Four-way XML comparison in C#

  softwareengineering

I have 4 XML files: A, B, C, and D. I want to know if the difference between A and B is the same as the difference between C and D.

The XML files are serializations of the same .NET object; one of the primary differences will be in a particular list that describes the features available on a particular product. (A description of the feature is itself another object).

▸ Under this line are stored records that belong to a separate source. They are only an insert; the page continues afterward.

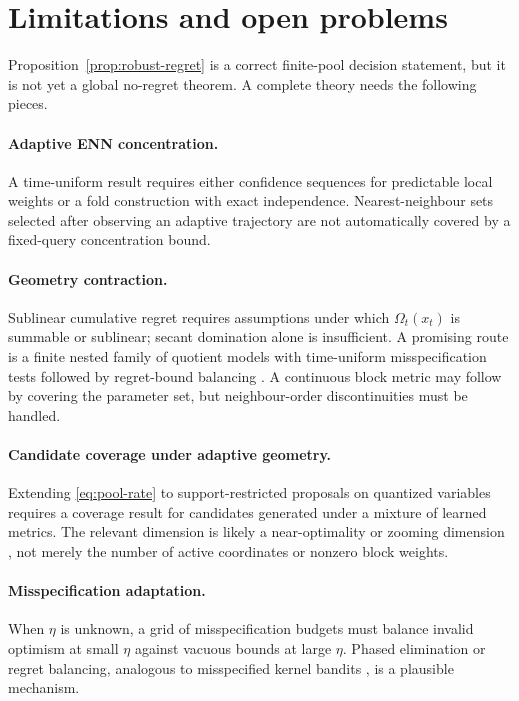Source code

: \documentclass[11pt]{article}
\theoremstyle{definition}
\theoremstyle{remark}
\newcommand{\1}{\mathbf 1}
\begin{document}
\section{Limitations and open problems}

Proposition~\ref{prop:robust-regret} is a correct finite-pool decision statement, but it is not yet a
global no-regret theorem.  A complete theory needs the following pieces.

\paragraph{Adaptive ENN concentration.}
A time-uniform result requires either confidence sequences for predictable local weights or a fold
construction with exact independence.  Nearest-neighbour sets selected after observing an adaptive
trajectory are not automatically covered by a fixed-query concentration bound.

\paragraph{Geometry contraction.}
Sublinear cumulative regret requires assumptions under which $\Omega_t(x_t)$ is summable or
sublinear; secant domination alone is insufficient.  A promising route is a finite nested family of
quotient models with time-uniform misspecification tests followed by regret-bound balancing
\cite{DynamicBalancing,ModelSelection}.  A continuous block metric may follow by covering the
parameter set, but neighbour-order discontinuities must be handled.

\paragraph{Candidate coverage under adaptive geometry.}
Extending \eqref{eq:pool-rate} to support-restricted proposals on quantized variables requires a
coverage result for candidates generated under a mixture of learned metrics.  The relevant dimension
is likely a near-optimality or zooming dimension
\cite{XArmed}, not merely the number of active coordinates or nonzero block weights.

\paragraph{Misspecification adaptation.}
When $\eta$ is unknown, a grid of misspecification budgets must balance invalid optimism at small
$\eta$ against vacuous bounds at large $\eta$.  Phased elimination or regret balancing, analogous
to misspecified kernel bandits \cite{MisspecifiedGP}, is a plausible mechanism.
\end{document}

All four have very similar structures, but there may be values present in one that aren’t present in another, and some values may be changed. For example, if we consider document A:

<xmldoc>
   <a></a>
   <c></c>
   <d></d>
<xmldoc>

Document B:

<xmldoc>
   <a></a>
   <b></b> -- Added 
   <c></c> -- C and D are still ordered in the same way (except for the addition of <b>
   <d></d>
   <e></e> -- Also added, but it doesn't affect the sort of the other ones
<xmldoc>

Now suppose that I have the following documents. Document C is exactly identical to document A:

<xmldoc>
   <a></a>
   <c></c>
   <d></d>
<xmldoc>

Document D is identical to document B.

Since the difference between C and D is exactly the same as the difference between A and B, this should pass. However, suppose that instead we have document D as follows:

<xmldoc>
   <a></a>
   <b></b> 
   <f></f> <!-- Added -->
   <c></c>
   <d></d>
   <e></e>
   <f></f>
<xmldoc>

The difference between C and D is no longer the same as the difference between A and B.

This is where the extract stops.